═════ ENTRIES SUPPLIED

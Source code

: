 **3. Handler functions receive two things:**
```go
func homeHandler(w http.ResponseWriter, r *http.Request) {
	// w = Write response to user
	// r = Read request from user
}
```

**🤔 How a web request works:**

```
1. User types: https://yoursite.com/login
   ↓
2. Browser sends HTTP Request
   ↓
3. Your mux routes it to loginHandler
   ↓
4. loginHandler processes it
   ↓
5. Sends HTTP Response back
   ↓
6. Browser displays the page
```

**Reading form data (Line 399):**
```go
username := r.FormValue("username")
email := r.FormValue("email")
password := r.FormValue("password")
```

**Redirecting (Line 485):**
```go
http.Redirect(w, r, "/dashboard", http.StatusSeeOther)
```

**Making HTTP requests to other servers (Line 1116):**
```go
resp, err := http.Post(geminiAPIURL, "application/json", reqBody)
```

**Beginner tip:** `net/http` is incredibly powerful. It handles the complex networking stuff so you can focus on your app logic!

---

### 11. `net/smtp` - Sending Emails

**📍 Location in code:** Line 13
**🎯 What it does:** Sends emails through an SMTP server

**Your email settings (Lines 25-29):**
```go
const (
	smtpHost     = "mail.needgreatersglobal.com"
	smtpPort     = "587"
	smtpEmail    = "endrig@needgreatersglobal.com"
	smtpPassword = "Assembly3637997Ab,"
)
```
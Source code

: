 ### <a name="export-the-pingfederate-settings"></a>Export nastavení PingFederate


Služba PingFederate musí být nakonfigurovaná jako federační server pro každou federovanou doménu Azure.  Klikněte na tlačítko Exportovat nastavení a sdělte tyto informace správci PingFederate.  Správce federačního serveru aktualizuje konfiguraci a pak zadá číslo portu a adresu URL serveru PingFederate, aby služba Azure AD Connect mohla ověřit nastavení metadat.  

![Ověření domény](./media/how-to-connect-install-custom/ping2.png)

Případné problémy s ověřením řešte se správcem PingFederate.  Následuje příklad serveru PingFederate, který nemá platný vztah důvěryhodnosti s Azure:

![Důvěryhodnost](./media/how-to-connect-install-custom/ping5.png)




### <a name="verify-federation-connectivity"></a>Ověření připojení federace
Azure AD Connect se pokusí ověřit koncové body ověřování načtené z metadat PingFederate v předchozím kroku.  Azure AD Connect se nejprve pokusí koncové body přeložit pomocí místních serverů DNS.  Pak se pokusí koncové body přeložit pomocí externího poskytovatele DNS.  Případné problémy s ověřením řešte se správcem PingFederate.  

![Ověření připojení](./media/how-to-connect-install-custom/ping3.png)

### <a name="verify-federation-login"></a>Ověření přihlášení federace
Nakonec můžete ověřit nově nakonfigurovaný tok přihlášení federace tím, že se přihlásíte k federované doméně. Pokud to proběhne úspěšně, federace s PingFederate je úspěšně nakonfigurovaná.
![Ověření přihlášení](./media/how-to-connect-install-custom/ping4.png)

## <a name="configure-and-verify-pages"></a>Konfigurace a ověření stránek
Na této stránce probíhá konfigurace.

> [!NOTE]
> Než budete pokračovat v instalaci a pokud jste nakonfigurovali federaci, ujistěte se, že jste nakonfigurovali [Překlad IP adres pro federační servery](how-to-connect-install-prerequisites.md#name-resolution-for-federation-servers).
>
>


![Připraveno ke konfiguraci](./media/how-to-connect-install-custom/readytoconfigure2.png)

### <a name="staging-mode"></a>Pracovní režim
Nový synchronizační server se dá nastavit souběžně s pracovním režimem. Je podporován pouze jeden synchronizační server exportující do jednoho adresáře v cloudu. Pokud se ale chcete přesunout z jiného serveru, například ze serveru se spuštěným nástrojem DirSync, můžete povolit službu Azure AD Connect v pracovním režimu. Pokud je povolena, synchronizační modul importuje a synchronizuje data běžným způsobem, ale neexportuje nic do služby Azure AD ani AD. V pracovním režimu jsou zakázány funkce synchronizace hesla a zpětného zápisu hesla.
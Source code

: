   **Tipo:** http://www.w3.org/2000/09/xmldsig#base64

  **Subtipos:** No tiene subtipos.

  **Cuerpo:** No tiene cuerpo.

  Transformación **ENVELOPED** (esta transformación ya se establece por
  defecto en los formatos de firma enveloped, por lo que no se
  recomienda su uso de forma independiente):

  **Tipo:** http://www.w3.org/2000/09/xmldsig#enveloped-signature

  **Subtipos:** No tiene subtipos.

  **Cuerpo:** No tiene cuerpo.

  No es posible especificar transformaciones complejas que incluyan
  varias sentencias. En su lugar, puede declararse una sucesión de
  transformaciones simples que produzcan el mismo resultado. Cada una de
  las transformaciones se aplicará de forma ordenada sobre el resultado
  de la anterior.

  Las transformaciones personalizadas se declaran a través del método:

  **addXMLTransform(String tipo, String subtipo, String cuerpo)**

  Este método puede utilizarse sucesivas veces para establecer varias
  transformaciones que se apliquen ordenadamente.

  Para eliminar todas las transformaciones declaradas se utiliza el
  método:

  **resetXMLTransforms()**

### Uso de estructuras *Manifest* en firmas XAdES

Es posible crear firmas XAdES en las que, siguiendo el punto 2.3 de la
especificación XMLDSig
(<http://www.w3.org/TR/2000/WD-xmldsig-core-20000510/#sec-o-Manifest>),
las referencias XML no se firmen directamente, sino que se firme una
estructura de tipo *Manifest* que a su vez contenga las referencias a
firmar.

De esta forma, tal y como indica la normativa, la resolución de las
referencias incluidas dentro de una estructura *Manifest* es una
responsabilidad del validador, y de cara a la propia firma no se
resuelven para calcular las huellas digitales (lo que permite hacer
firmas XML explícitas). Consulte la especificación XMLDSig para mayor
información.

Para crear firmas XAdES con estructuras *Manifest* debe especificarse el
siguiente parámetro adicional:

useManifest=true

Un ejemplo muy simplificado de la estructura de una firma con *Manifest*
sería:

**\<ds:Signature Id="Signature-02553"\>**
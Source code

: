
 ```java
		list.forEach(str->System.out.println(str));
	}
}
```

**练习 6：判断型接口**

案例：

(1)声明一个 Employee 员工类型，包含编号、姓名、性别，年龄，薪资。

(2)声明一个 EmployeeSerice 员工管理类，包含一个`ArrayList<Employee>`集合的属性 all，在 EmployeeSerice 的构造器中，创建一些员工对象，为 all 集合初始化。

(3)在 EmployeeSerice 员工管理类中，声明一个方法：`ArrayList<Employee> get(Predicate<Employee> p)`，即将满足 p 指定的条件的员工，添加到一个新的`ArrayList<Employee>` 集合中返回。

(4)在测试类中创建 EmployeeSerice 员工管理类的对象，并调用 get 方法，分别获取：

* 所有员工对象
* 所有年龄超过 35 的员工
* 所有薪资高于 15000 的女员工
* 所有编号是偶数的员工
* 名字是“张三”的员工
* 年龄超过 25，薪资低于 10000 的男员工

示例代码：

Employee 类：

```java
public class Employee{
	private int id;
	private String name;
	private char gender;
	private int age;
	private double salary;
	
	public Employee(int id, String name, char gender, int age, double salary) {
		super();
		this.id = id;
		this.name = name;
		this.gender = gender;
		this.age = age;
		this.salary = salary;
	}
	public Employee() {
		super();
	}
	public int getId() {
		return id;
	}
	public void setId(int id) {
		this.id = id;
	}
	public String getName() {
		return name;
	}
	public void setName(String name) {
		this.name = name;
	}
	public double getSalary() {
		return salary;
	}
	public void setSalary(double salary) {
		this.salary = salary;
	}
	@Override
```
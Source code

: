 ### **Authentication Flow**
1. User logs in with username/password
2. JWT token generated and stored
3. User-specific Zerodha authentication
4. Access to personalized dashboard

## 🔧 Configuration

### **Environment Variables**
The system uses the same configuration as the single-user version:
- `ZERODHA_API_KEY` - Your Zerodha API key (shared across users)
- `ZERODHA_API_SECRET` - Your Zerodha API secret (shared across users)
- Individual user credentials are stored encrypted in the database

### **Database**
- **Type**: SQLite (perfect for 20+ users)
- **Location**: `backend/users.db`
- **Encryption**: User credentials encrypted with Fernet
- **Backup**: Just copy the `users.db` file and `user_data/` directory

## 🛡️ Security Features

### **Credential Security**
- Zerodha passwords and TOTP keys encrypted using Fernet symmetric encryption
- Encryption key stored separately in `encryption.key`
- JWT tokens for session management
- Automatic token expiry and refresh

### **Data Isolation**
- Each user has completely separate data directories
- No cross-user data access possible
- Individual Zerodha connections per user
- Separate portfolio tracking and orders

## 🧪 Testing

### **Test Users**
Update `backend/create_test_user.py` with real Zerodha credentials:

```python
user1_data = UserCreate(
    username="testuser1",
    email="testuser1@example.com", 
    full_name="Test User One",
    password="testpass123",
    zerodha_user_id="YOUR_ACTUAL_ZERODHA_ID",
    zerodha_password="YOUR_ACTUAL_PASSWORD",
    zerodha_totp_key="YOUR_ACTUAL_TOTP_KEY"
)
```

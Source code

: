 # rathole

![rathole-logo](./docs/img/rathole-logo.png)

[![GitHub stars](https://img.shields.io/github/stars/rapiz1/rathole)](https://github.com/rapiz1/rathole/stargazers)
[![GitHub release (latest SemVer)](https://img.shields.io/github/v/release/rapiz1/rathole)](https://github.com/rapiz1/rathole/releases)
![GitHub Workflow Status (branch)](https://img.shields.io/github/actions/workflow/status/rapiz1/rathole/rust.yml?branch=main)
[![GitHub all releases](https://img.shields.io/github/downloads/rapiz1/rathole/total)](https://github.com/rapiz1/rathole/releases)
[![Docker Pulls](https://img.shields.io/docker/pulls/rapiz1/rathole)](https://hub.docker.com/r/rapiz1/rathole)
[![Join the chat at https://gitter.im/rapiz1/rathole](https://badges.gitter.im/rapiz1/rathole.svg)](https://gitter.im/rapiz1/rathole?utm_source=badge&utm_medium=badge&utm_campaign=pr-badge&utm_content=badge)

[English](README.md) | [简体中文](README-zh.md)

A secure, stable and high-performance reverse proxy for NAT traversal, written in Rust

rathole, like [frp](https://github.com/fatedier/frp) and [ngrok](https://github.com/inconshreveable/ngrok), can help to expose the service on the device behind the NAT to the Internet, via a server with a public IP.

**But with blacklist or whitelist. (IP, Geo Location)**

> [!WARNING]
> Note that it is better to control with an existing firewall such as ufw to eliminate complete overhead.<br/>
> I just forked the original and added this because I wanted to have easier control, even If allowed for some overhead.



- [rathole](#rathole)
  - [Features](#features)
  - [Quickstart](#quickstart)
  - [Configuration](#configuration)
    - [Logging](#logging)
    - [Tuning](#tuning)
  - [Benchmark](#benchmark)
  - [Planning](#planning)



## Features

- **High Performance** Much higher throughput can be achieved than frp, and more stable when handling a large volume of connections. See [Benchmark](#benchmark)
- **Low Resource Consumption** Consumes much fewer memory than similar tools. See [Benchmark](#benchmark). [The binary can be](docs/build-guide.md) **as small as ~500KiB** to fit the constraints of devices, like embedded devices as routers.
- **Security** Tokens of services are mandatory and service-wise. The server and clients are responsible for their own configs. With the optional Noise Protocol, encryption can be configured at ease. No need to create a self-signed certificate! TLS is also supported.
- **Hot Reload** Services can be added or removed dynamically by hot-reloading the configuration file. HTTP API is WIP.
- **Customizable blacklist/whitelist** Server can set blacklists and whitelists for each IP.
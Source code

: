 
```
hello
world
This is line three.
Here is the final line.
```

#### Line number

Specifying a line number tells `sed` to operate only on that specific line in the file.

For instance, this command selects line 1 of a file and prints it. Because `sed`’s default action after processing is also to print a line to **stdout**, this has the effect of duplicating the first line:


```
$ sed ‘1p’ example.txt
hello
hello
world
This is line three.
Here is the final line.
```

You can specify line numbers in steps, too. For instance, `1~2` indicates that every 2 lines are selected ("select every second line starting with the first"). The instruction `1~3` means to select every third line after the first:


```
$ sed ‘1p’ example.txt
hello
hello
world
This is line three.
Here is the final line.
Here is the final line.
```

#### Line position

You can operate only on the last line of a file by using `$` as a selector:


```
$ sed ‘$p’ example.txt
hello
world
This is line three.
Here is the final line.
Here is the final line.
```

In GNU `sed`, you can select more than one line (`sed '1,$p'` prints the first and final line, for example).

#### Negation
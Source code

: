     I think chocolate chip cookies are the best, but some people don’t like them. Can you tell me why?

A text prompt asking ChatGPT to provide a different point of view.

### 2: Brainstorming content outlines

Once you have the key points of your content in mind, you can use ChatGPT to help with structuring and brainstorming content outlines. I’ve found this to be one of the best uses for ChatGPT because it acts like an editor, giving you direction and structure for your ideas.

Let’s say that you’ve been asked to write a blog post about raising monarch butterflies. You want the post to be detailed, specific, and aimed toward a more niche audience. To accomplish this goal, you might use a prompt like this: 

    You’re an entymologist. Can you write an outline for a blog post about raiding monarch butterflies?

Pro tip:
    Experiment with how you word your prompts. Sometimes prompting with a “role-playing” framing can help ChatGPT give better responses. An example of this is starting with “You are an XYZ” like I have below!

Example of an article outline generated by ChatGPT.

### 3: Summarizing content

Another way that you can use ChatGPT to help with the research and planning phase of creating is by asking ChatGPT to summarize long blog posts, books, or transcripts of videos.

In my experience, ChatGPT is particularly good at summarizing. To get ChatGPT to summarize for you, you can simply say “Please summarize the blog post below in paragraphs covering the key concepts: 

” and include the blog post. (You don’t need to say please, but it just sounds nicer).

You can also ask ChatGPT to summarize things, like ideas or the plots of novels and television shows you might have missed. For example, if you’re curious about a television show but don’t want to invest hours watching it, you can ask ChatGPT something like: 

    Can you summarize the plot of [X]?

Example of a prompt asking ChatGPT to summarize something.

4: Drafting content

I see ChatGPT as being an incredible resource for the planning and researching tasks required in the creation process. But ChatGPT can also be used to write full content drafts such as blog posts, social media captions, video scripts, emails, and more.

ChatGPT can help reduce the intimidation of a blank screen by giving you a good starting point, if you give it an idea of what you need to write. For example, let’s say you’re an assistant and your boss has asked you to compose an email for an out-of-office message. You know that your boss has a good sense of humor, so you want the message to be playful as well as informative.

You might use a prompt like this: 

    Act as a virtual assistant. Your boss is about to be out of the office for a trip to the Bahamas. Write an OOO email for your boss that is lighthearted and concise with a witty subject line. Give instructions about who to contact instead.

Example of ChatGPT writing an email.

══════════

DESCRIPTION OF THE TASK
Which lines of the entries above contain the word "stored"? Copy each of them.

SOLVED PROBLEM
2. JWT token generated and stored
- Individual user credentials are stored encrypted in the database
- Encryption key stored separately in `encryption.key`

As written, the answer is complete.